*** RECORDS FOR THE TASK ***
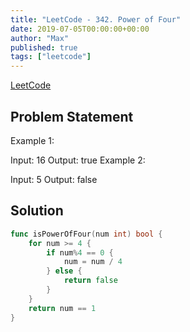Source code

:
 ```yaml
---
title: "LeetCode - 342. Power of Four"
date: 2019-07-05T00:00:00+00:00
author: "Max"
published: true
tags: ["leetcode"]
---
```


[LeetCode](https://leetcode.com/problems/reshape-the-matrix/)

## Problem Statement

Example 1:

Input: 16
Output: true
Example 2:

Input: 5
Output: false

## Solution

```go
func isPowerOfFour(num int) bool {
	for num >= 4 {
		if num%4 == 0 {
			num = num / 4
		} else {
			return false
		}
	}
	return num == 1
}
```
*** End of RECORDS FOR THE TASK ***
With the pictures stripped out, return each record word for word.

Source code

:
 ```yaml
---
title: "LeetCode - 342. Power of Four"
date: 2019-07-05T00:00:00+00:00
author: "Max"
published: true
tags: ["leetcode"]
---
```


[LeetCode](https://leetcode.com/problems/reshape-the-matrix/)

## Problem Statement

Example 1:

Input: 16
Output: true
Example 2:

Input: 5
Output: false

## Solution

```go
func isPowerOfFour(num int) bool {
	for num >= 4 {
		if num%4 == 0 {
			num = num / 4
		} else {
			return false
		}
	}
	return num == 1
}
```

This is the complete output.